Tuesday, March 16, 2010

Voices from the Past: William P. Osborn (1921)


I follow eBay closer than I probably should, and about a year ago I began to notice one gentleman making small glass minnow tubes and selling them for a reasonable price.


Now, I'd made a few of these back in the day and utilized the time-honored method of putting a few Lightning Bugs inside so I could fish them at night. And believe it or not they caught fish. But I didn't realize until recently that it was a very, very old idea. So old, in fact, that in 1921 Forest & Stream featured this very idea in their "how-to" pages. Here is the article they ran in its entirety.

WILLIAM P. OSBORN, '24, of the New York State College of Forestry, has some advanced and entirely original ideas in making nature supply the office performed by artificial contrivances in the way of fish hooks. Izaak Walton probably never dreamed that the battery in the tale of a firefly would lure the wily bass at night with its intermittant illumination. But the imagination of William P. Osborn, who has adopted forestry as his chosen profession, reaches into unexplored fields, beyond which the fisherman's fancy, as active as it may be, has never soared.

By imprisoning fire-flies in a small glass phial and rigging the phial with an ingenious arrangement of hooks the black bass has been found to exhibit fatal and unwonted attraction for the phosphoric scintillations emitted by the jocund fire-fly held within the glass bottle. According to Mr. Osborn's statement, he has seriously disappointed many a sturdy bass who with visions of delight and great rapacity swallowed hook, line and sinker whenever in the night time the inventor has invaded the waters of bass territory with his lure.

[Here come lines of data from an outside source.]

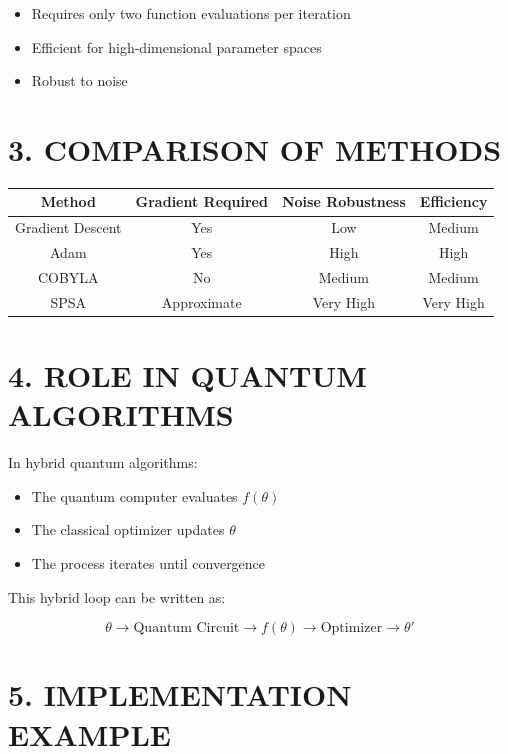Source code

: \begin{itemize}
\item Requires only two function evaluations per iteration
\item Efficient for high-dimensional parameter spaces
\item Robust to noise
\end{itemize}

\vspace{0.5cm}

\section*{3. COMPARISON OF METHODS}

\begin{center}
\begin{tabular}{|c|c|c|c|}
\hline
Method & Gradient Required & Noise Robustness & Efficiency \\
\hline
Gradient Descent & Yes & Low & Medium \\
Adam & Yes & High & High \\
COBYLA & No & Medium & Medium \\
SPSA & Approximate & Very High & Very High \\
\hline
\end{tabular}
\end{center}

\vspace{0.5cm}

\section*{4. ROLE IN QUANTUM ALGORITHMS}

In hybrid quantum algorithms:

\begin{itemize}
\item The quantum computer evaluates $f(\theta)$
\item The classical optimizer updates $\theta$
\item The process iterates until convergence
\end{itemize}

This hybrid loop can be written as:

\[
\theta \rightarrow \text{Quantum Circuit} \rightarrow f(\theta) \rightarrow \text{Optimizer} \rightarrow \theta'
\]

\vspace{0.5cm}

\section*{5. IMPLEMENTATION EXAMPLE}

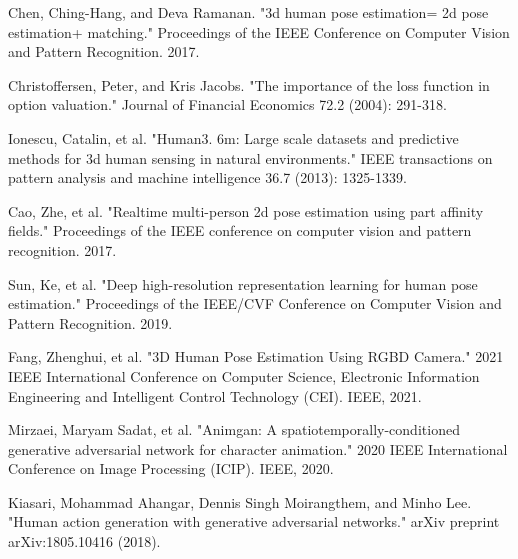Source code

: \begin{thebibliography}{9}
Chen, Ching-Hang, and Deva Ramanan. "3d human pose estimation= 2d pose estimation+ matching." Proceedings of the IEEE Conference on Computer Vision and Pattern Recognition. 2017.

Christoffersen, Peter, and Kris Jacobs. "The importance of the loss function in option valuation." Journal of Financial Economics 72.2 (2004): 291-318.

Ionescu, Catalin, et al. "Human3. 6m: Large scale datasets and predictive methods for 3d human sensing in natural environments." IEEE transactions on pattern analysis and machine intelligence 36.7 (2013): 1325-1339.

Cao, Zhe, et al. "Realtime multi-person 2d pose estimation using part affinity fields." Proceedings of the IEEE conference on computer vision and pattern recognition. 2017.

Sun, Ke, et al. "Deep high-resolution representation learning for human pose estimation." Proceedings of the IEEE/CVF Conference on Computer Vision and Pattern Recognition. 2019.

Fang, Zhenghui, et al. "3D Human Pose Estimation Using RGBD Camera." 2021 IEEE International Conference on Computer Science, Electronic Information Engineering and Intelligent Control Technology (CEI). IEEE, 2021.

Mirzaei, Maryam Sadat, et al. "Animgan: A spatiotemporally-conditioned generative adversarial network for character animation." 2020 IEEE International Conference on Image Processing (ICIP). IEEE, 2020.

Kiasari, Mohammad Ahangar, Dennis Singh Moirangthem, and Minho Lee. "Human action generation with generative adversarial networks." arXiv preprint arXiv:1805.10416 (2018).

\end{thebibliography}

Mr. Osborn states: "The lure for night fishing which I contrived last summer is effective yet simple in construction. An ordinary tubular pill bottle is fitted with a harness of gut to which are fastened three pronged hooks, two on the sides and one at the end. The bottle is then equipped with a swivel similar to a wooden minnow. Before using, four or five good sizes fire flies are placed in the bottle and the the bottle is corked tight.


"This lure has been used with good success in trolling and casting from shore. Bass fall for it and I should think the pickerel would also. The only drawback is that new fire flies have to be placed in the bottle every fifteen or twenty minutes. To overcome this, I substituted some Radiolite luminous buttons, sticking them to the insides of the bottle with the luminous side next to the glass. This makes a permanent bait."


A neat idea and something all of us could make in less than an hour!